**Exercise:**
Reproduce the opening lines of the records exactly, please, stopping after the line that contains "with Bateman function. \\".

*** Opening Information given ***

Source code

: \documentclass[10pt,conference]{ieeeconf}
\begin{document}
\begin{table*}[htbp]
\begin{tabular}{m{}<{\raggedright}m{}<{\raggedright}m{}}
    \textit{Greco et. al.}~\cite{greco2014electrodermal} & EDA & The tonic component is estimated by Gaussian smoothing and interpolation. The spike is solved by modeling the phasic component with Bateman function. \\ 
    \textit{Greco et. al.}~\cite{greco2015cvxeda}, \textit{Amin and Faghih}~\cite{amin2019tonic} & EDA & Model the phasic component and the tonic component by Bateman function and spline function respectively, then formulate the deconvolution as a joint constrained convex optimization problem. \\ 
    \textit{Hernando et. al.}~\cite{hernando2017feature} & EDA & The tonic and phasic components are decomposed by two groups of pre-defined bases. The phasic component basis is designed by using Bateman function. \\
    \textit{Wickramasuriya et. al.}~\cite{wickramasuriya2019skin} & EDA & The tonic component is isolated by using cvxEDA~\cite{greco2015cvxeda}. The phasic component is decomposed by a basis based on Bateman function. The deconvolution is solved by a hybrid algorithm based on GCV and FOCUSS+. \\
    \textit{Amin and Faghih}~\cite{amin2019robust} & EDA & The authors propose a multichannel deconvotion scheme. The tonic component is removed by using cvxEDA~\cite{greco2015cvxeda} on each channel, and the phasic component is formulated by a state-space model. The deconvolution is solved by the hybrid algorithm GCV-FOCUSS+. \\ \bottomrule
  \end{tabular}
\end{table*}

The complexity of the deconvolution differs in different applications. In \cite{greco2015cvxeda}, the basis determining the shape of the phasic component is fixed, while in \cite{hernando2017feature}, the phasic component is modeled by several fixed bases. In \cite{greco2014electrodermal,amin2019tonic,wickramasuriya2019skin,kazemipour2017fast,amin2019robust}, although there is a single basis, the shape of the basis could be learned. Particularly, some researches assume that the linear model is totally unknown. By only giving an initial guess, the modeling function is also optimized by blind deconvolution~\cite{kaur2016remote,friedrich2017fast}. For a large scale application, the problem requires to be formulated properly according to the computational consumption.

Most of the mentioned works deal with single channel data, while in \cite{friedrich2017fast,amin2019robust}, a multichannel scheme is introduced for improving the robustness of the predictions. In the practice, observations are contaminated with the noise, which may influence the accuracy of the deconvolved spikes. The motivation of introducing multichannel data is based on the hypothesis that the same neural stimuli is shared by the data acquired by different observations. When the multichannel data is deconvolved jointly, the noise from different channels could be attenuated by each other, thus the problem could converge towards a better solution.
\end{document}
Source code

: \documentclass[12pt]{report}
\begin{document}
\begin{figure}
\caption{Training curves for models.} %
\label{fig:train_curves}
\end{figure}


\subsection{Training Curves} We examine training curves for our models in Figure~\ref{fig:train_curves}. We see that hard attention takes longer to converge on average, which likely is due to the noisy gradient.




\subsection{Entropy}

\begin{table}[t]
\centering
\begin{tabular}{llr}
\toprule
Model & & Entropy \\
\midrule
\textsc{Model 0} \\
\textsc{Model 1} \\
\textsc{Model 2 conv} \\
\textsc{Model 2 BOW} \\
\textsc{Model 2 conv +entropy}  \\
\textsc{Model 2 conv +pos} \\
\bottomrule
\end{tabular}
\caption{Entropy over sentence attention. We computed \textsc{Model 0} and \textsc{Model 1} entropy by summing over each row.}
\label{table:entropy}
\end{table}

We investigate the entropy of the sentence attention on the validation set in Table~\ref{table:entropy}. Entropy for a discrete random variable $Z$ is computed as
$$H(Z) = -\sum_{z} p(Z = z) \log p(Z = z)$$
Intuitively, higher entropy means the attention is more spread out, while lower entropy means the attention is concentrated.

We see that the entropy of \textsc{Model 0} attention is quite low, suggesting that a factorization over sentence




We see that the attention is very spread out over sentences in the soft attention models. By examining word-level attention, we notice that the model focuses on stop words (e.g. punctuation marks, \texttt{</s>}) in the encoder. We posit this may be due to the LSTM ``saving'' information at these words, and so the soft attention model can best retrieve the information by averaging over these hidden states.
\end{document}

*** Closing Information given ***

**Response to this exercise:**
Source code

: \documentclass[10pt,conference]{ieeeconf}
\begin{document}
\begin{table*}[htbp]
\begin{tabular}{m{}<{\raggedright}m{}<{\raggedright}m{}}
    \textit{Greco et. al.}~\cite{greco2014electrodermal} & EDA & The tonic component is estimated by Gaussian smoothing and interpolation. The spike is solved by modeling the phasic component with Bateman function. \\ 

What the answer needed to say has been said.